I'm not going to reply to most of you post because I think it's getting unproductive and one part has more interesting to discuss than the rest combined.
However, I do wish you'd drop all the accusations of "moral crusader" and whatnot because you're basically inventing motivations for me and trying to divert the topic into mud-slinging.
However, it is important to remember that equality of opportunity is not the same thing as equality of outcome
I never claimed it was. However, I still dispute your point that the ONLY reason for the salary gap is because of years on the job. The reason I dispute it is there appear to be examples of unequal opportunity.
Some jobs require a given personality type or philosophy to be successful or even competent. And for various reasons the sexes have different distributions of these personality types which in itself is going to lead to statistical differences.
However, people are terrible at statistics: if there is a genuine statistical bias across genders (I'll accept that in this section for the sake of argument), then in the absence of any information, picking based on gender is the best you can do. Of course no one makes blind hires. If you have additional information on the quality of the person then the gender provides no further information.
I suspect you already know that.
The problem arises in that people are not good at statistics and make the assumption of independence and so after assessing quality using other measures then multiply in the effect of gender. Not everyone does this: I've had one conversation with someone who was making this mistake. Of course the person didn't know about statistical independence and marginals and conditionals.
You can see evidence of such errors in other things, such as the CIA's "Casio terrorist watch", which was frankly embarrassing. It's the bloody CIA: they ought to have one person on staff with a basic understanding of statistics!

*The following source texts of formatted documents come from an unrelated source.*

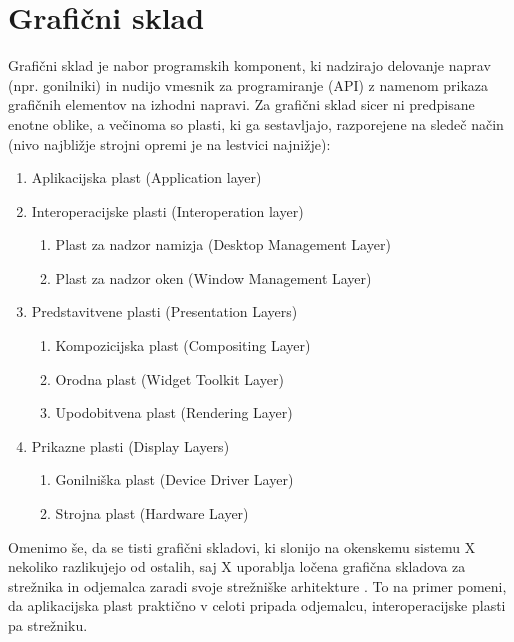 \documentclass{article}
\begin{document}
\section{Grafični sklad}
Grafični sklad\autocite{osdev} je nabor programskih komponent, ki nadzirajo delovanje naprav (npr. gonilniki) in nudijo vmesnik za programiranje (API) z namenom prikaza grafičnih elementov na izhodni napravi.
Za grafični sklad sicer ni predpisane enotne oblike, a večinoma so plasti, ki ga sestavljajo, razporejene na sledeč način (nivo najbližje strojni opremi je na lestvici najnižje):

\begin{enumerate}
    \item Aplikacijska plast (Application layer)
    \item Interoperacijske plasti (Interoperation layer)
        \begin{enumerate}[label*=\arabic*.]
            \item Plast za nadzor namizja (Desktop Management Layer)
            \item Plast za nadzor oken (Window Management Layer)
        \end{enumerate}
    \item Predstavitvene plasti (Presentation Layers)
        \begin{enumerate}[label*=\arabic*.]
            \item Kompozicijska plast (Compositing Layer)
            \item Orodna plast (Widget Toolkit Layer)
            \item Upodobitvena plast (Rendering Layer)
        \end{enumerate}
    \item Prikazne plasti (Display Layers)
        \begin{enumerate}[label*=\arabic*.]
            \item Gonilniška plast (Device Driver Layer)
            \item Strojna plast (Hardware Layer)
        \end{enumerate}
\end{enumerate}

Omenimo še, da se tisti grafični skladovi, ki slonijo na okenskemu sistemu X nekoliko razlikujejo od ostalih, saj X uporablja ločena grafična skladova za strežnika in odjemalca zaradi svoje strežniške arhitekture \autocite{osdev}. To na primer pomeni, da aplikacijska plast praktično v celoti pripada odjemalcu, interoperacijske plasti pa strežniku.
\end{document}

Naturally people think they're being rational---actually they are when they make these decisions. It's rational to make decisions based on evidence. However their lack of understanding of statistics leads them down the wrong path.
Anyway, backing up from that, a genuine statistical difference also exacerbates other problems. Assuming men and women are equally sexist in a male dominated field, women will experience more sexism than men and vice-versa:
The interesting thing about that is that it requires only (a) a base level of sexism [it applies equally well to any -ism] and (b) an imbalance.
What things like that lead to is that for people in the minority, they will likely experience more bias against them than people in the majority. The interesting thing is I don't think that depends on any gender issues at all. It in one case depends on people misunderstanding proability and statistics (you'd have to provide a MOUND of evidence to convince me people do understand them) and in the other case, not even that.
So even without people being ethically or morally bad about something, you can still get biases cropping up pretty much as emergent behaviour.